■ TASK ITEM: Search the entries for the word "with" and copy each line that has it.

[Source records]
┏━━
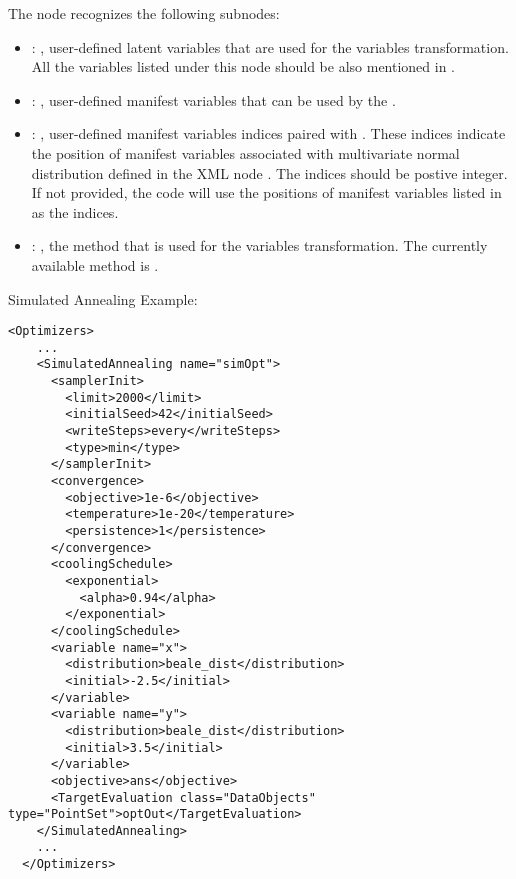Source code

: \begin{itemize}
      The  node recognizes the following subnodes:
      \begin{itemize}
        \item {}: , 
          user-defined latent variables that are used for the variables transformation.
          All the variables listed under this node should be also mentioned in .

        \item {}: , 
          user-defined manifest variables that can be used by the .

        \item {}: , 
          user-defined manifest variables indices paired with .
          These indices indicate the position of manifest variables associated with multivariate
          normal               distribution defined in the XML node .
          The indices should be postive integer. If not provided, the code will use the positions
          of manifest variables listed in  as the indices.

        \item {}: , 
          the method that is used for the variables transformation. The currently available method
          is .
      \end{itemize}
  \end{itemize}

\hspace{24pt}
Simulated Annealing Example:
\begin{lstlisting}[style=XML]
  <Optimizers>
    ...
    <SimulatedAnnealing name="simOpt">
      <samplerInit>
        <limit>2000</limit>
        <initialSeed>42</initialSeed>
        <writeSteps>every</writeSteps>
        <type>min</type>
      </samplerInit>
      <convergence>
        <objective>1e-6</objective>
        <temperature>1e-20</temperature>
        <persistence>1</persistence>
      </convergence>
      <coolingSchedule>
        <exponential>
          <alpha>0.94</alpha>
        </exponential>
      </coolingSchedule>
      <variable name="x">
        <distribution>beale_dist</distribution>
        <initial>-2.5</initial>
      </variable>
      <variable name="y">
        <distribution>beale_dist</distribution>
        <initial>3.5</initial>
      </variable>
      <objective>ans</objective>
      <TargetEvaluation class="DataObjects" type="PointSet">optOut</TargetEvaluation>
    </SimulatedAnnealing>
    ...
  </Optimizers>
\end{lstlisting}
┗━━
■ TASK OUTPUT:
          user-defined manifest variables indices paired with .
          These indices indicate the position of manifest variables associated with multivariate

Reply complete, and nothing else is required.